Scan the entries that follow for the word "Height", then report every line in which it appears.

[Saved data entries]
********************

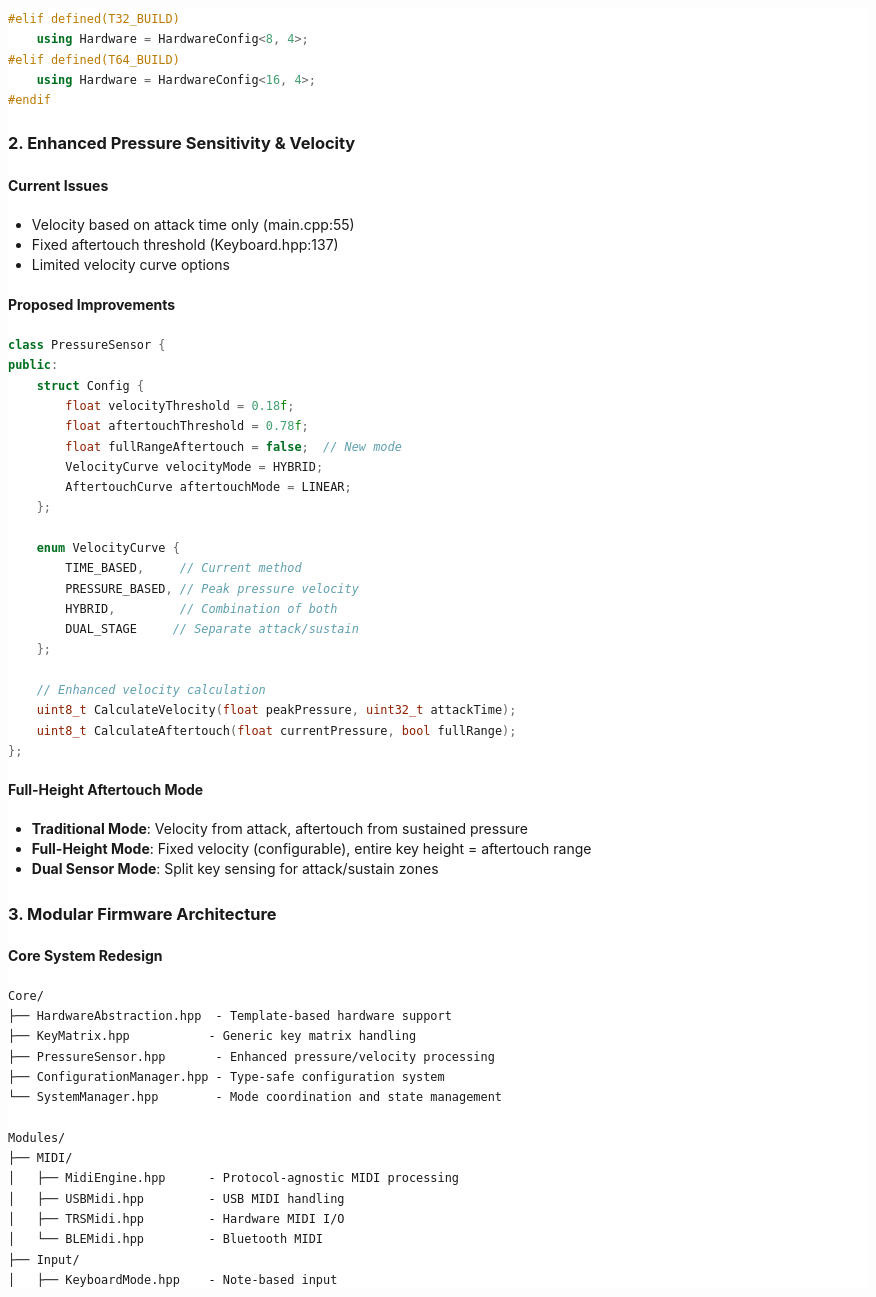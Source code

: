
 ```cpp
#elif defined(T32_BUILD)
    using Hardware = HardwareConfig<8, 4>;
#elif defined(T64_BUILD)
    using Hardware = HardwareConfig<16, 4>;
#endif
```

### 2. Enhanced Pressure Sensitivity & Velocity

#### Current Issues
- Velocity based on attack time only (main.cpp:55)
- Fixed aftertouch threshold (Keyboard.hpp:137)
- Limited velocity curve options

#### Proposed Improvements
```cpp
class PressureSensor {
public:
    struct Config {
        float velocityThreshold = 0.18f;
        float aftertouchThreshold = 0.78f;
        float fullRangeAftertouch = false;  // New mode
        VelocityCurve velocityMode = HYBRID;
        AftertouchCurve aftertouchMode = LINEAR;
    };
    
    enum VelocityCurve {
        TIME_BASED,     // Current method
        PRESSURE_BASED, // Peak pressure velocity
        HYBRID,         // Combination of both
        DUAL_STAGE     // Separate attack/sustain
    };
    
    // Enhanced velocity calculation
    uint8_t CalculateVelocity(float peakPressure, uint32_t attackTime);
    uint8_t CalculateAftertouch(float currentPressure, bool fullRange);
};
```

#### Full-Height Aftertouch Mode
- **Traditional Mode**: Velocity from attack, aftertouch from sustained pressure
- **Full-Height Mode**: Fixed velocity (configurable), entire key height = aftertouch range
- **Dual Sensor Mode**: Split key sensing for attack/sustain zones

### 3. Modular Firmware Architecture

#### Core System Redesign
```
Core/
├── HardwareAbstraction.hpp  - Template-based hardware support
├── KeyMatrix.hpp           - Generic key matrix handling
├── PressureSensor.hpp       - Enhanced pressure/velocity processing
├── ConfigurationManager.hpp - Type-safe configuration system
└── SystemManager.hpp        - Mode coordination and state management

Modules/
├── MIDI/
│   ├── MidiEngine.hpp      - Protocol-agnostic MIDI processing
│   ├── USBMidi.hpp         - USB MIDI handling
│   ├── TRSMidi.hpp         - Hardware MIDI I/O
│   └── BLEMidi.hpp         - Bluetooth MIDI
├── Input/
│   ├── KeyboardMode.hpp    - Note-based input
```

********************

_RESULT_
#### Full-Height Aftertouch Mode
- **Full-Height Mode**: Fixed velocity (configurable), entire key height = aftertouch range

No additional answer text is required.